1 To whom correspondence should be addressed. e-mail: j.w.kok{at}med.umcg.nl
Previous studies have indicated a role for glucosylceramide synthase (GCS) in multidrug resistance (MDR), either related to turnover of ceramide (Cer) or generation of gangliosides, which modulate apoptosis and/or the activity of ABC transporters. This study challenges the hypothesis that gangliosides modulate the activity of ABC transporters and was performed in two human neuroblastoma cell lines, expressing either functional P-glycoprotein (Pgp) or multidrug resistance-related protein 1 (MRP1). Two inhibitors of GCS, D,L-threo-1-phenyl-2-hexadecanoylamino-3-pyrrolidino-1-propanol (t-PPPP) and N-butyldeoxynojirimycin (NB-dNJ), very efficiently depleted ganglioside content in two human neuroblastoma cell lines.
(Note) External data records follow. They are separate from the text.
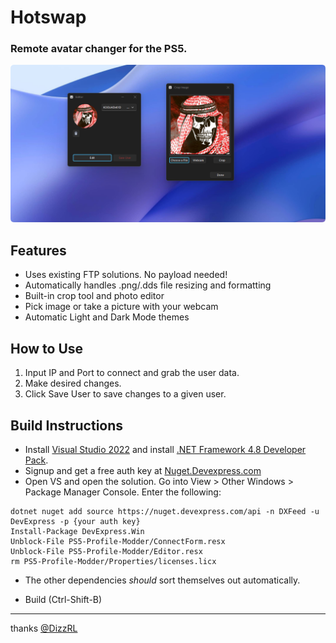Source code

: # Hotswap
### Remote avatar changer for the PS5. 

![](banner.png)

## Features
- Uses existing FTP solutions. No payload needed!
- Automatically handles .png/.dds file resizing and formatting
- Built-in crop tool and photo editor
- Pick image or take a picture with your webcam
- Automatic Light and Dark Mode themes

## How to Use
1) Input IP and Port to connect and grab the user data.
2) Make desired changes.
3) Click Save User to save changes to a given user.

## Build Instructions

- Install [Visual Studio 2022](https://visualstudio.microsoft.com/downloads) and install [.NET Framework 4.8 Developer Pack](https://dotnet.microsoft.com/en-us/download/dotnet-framework/thank-you/net48-developer-pack-offline-installer).
- Signup and get a free auth key at [Nuget.Devexpress.com](https://nuget.devexpress.com/)
- Open VS and open the solution. Go into View > Other Windows > Package Manager Console. Enter the following:

```
dotnet nuget add source https://nuget.devexpress.com/api -n DXFeed -u DevExpress -p {your auth key}
Install-Package DevExpress.Win
Unblock-File PS5-Profile-Modder/ConnectForm.resx
Unblock-File PS5-Profile-Modder/Editor.resx
rm PS5-Profile-Modder/Properties/licenses.licx
```
- The other dependencies *should* sort themselves out automatically. 

- Build (Ctrl-Shift-B)

---

thanks [@DizzRL](https://twitter.com/dizzrl)
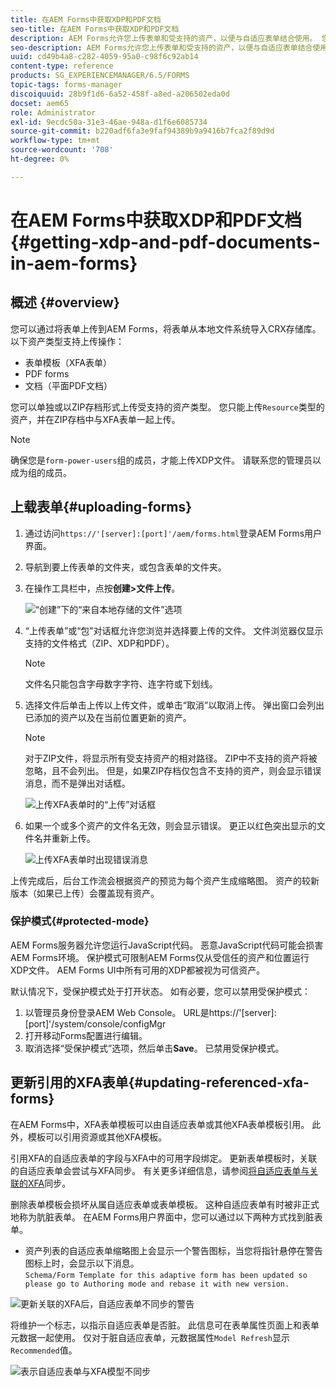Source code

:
 ```yaml
---
title: 在AEM Forms中获取XDP和PDF文档
seo-title: 在AEM Forms中获取XDP和PDF文档
description: AEM Forms允许您上传表单和受支持的资产，以便与自适应表单结合使用。 您还可以通过ZIP批量上传表单和相关资源。
seo-description: AEM Forms允许您上传表单和受支持的资产，以便与自适应表单结合使用。 您还可以通过ZIP批量上传表单和相关资源。
uuid: cd49b4a8-c282-4059-95a0-c98f6c92ab14
content-type: reference
products: SG_EXPERIENCEMANAGER/6.5/FORMS
topic-tags: forms-manager
discoiquuid: 28b9f1d6-6a52-458f-a8ed-a206502eda0d
docset: aem65
role: Administrator
exl-id: 9ecdc50a-31e3-46ae-948a-d1f6e6085734
source-git-commit: b220adf6fa3e9faf94389b9a9416b7fca2f89d9d
workflow-type: tm+mt
source-wordcount: '708'
ht-degree: 0%

---
```


# 在AEM Forms中获取XDP和PDF文档{#getting-xdp-and-pdf-documents-in-aem-forms}

## 概述 {#overview}

您可以通过将表单上传到AEM Forms，将表单从本地文件系统导入CRX存储库。 以下资产类型支持上传操作：

* 表单模板（XFA表单）
* PDF forms
* 文档（平面PDF文档）

您可以单独或以ZIP存档形式上传受支持的资产类型。 您只能上传`Resource`类型的资产，并在ZIP存档中与XFA表单一起上传。

>[!NOTE]
>
>确保您是`form-power-users`组的成员，才能上传XDP文件。 请联系您的管理员以成为组的成员。

## 上载表单{#uploading-forms}

1. 通过访问`https://'[server]:[port]'/aem/forms.html`登录AEM Forms用户界面。
1. 导航到要上传表单的文件夹，或包含表单的文件夹。
1. 在操作工具栏中，点按&#x200B;**创建>文件上传**。

   ![“创建”下的“来自本地存储的文件”选项](assets/step.png)

1. “上传表单”或“包”对话框允许您浏览并选择要上传的文件。 文件浏览器仅显示支持的文件格式（ZIP、XDP和PDF）。

   >[!NOTE]
   >
   >文件名只能包含字母数字字符、连字符或下划线。

1. 选择文件后单击上传以上传文件，或单击“取消”以取消上传。 弹出窗口会列出已添加的资产以及在当前位置更新的资产。

   >[!NOTE]
   >
   >对于ZIP文件，将显示所有受支持资产的相对路径。 ZIP中不支持的资产将被忽略，且不会列出。 但是，如果ZIP存档仅包含不支持的资产，则会显示错误消息，而不是弹出对话框。

   ![上传XFA表单时的“上传”对话框](assets/upload-scr.png)

1. 如果一个或多个资产的文件名无效，则会显示错误。 更正以红色突出显示的文件名并重新上传。

   ![上传XFA表单时出现错误消息](assets/upload-scr-err.png)

上传完成后，后台工作流会根据资产的预览为每个资产生成缩略图。 资产的较新版本（如果已上传）会覆盖现有资产。

### 保护模式{#protected-mode}

AEM Forms服务器允许您运行JavaScript代码。 恶意JavaScript代码可能会损害AEM Forms环境。 保护模式可限制AEM Forms仅从受信任的资产和位置运行XDP文件。 AEM Forms UI中所有可用的XDP都被视为可信资产。

默认情况下，受保护模式处于打开状态。 如有必要，您可以禁用受保护模式：

1. 以管理员身份登录AEM Web Console。 URL是https://&#39;[server]:[port]&#39;/system/console/configMgr
1. 打开移动Forms配置进行编辑。
1. 取消选择“受保护模式”选项，然后单击&#x200B;**Save**。 已禁用受保护模式。

## 更新引用的XFA表单{#updating-referenced-xfa-forms}

在AEM Forms中，XFA表单模板可以由自适应表单或其他XFA表单模板引用。 此外，模板可以引用资源或其他XFA模板。

引用XFA的自适应表单的字段与XFA中的可用字段绑定。 更新表单模板时，关联的自适应表单会尝试与XFA同步。 有关更多详细信息，请参阅[将自适应表单与关联的XFA](../../forms/using/synchronizing-adaptive-forms-xfa.md)同步。

删除表单模板会损坏从属自适应表单或表单模板。 这种自适应表单有时被非正式地称为肮脏表单。 在AEM Forms用户界面中，您可以通过以下两种方式找到脏表单。

* 资产列表的自适应表单缩略图上会显示一个警告图标，当您将指针悬停在警告图标上时，会显示以下消息。\
   `Schema/Form Template for this adaptive form has been updated so please go to Authoring mode and rebase it with new version.`

![更新关联的XFA后，自适应表单不同步的警告](assets/dirtyaf.png)

将维护一个标志，以指示自适应表单是否脏。 此信息可在表单属性页面上和表单元数据一起使用。 仅对于脏自适应表单，元数据属性`Model Refresh`显示`Recommended`值。

![表示自适应表单与XFA模型不同步](assets/model-refresh.png)

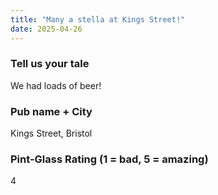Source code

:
 ```yaml
---
title: "Many a stella at Kings Street!"
date: 2025-04-26
---
```


### Tell us your tale

We had loads of beer!

### Pub name + City

Kings Street, Bristol

### Pint-Glass Rating (1 = bad, 5 = amazing)

4
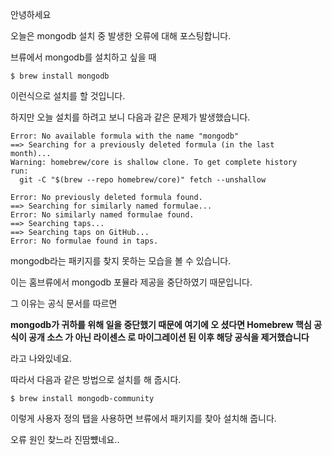 안녕하세요



오늘은 mongodb 설치 중 발생한 오류에 대해 포스팅합니다.



브류에서 mongodb를 설치하고 싶을 때



```
$ brew install mongodb
```



이런식으로 설치를 할 것입니다.



하지만 오늘 설치를 하려고 보니 다음과 같은 문제가 발생했습니다.



```
Error: No available formula with the name "mongodb" 
==> Searching for a previously deleted formula (in the last 
month)...
Warning: homebrew/core is shallow clone. To get complete history 
run:
  git -C "$(brew --repo homebrew/core)" fetch --unshallow

Error: No previously deleted formula found.
==> Searching for similarly named formulae...
Error: No similarly named formulae found.
==> Searching taps...
==> Searching taps on GitHub...
Error: No formulae found in taps.
```



mongodb라는 패키지를 찾지 못하는 모습을 볼 수 있습니다.

이는 홈브류에서 mongodb 포뮬라 제공을 중단하였기 때문입니다.

그 이유는 공식 문서를 따르면

**mongodb가 귀하를 위해 일을 중단했기 때문에 여기에 오 셨다면 Homebrew 핵심 공식이 공개 소스 가 아닌 라이센스 로 마이그레이션 된 이후 해당 공식을 제거했습니다**

라고 나와있네요. 



따라서 다음과 같은 방법으로 설치를 해 줍시다.



```
$ brew install mongodb-community
```

이렇게 사용자 정의 탭을 사용하면 브류에서 패키지를 찾아 설치해 줍니다.



오류 원인 찾느라 진땀뻈네요..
This was established by three different assays: equilibrium radiolabeling, cholera toxin binding, and mass analysis. Fluorescence-activated cell sorting (FACS) analysis showed that ganglioside depletion only slightly and in the opposite direction affected Pgp- and MRP1-mediated efflux activity. Moreover, both effects were marginal compared with those of well-established inhibitors of either MRP1 (i.e., MK571) or Pgp (i.e., GF120918). t-PPPP slightly enhanced cellular sensitivity to vincristine, as determined by 3-[4,5-dimethylthiazol-2-yl]2,5-diphenyl tetrazolium bromide analysis, in both neuroblastoma cell lines, whereas NB-dNJ was without effect. MRP1 expression and its localization in detergent-resistant membranes were not affected by ganglioside depletion. Together, these results show that gangliosides are not relevant to ABC transporter-mediated MDR in neuroblastoma cells.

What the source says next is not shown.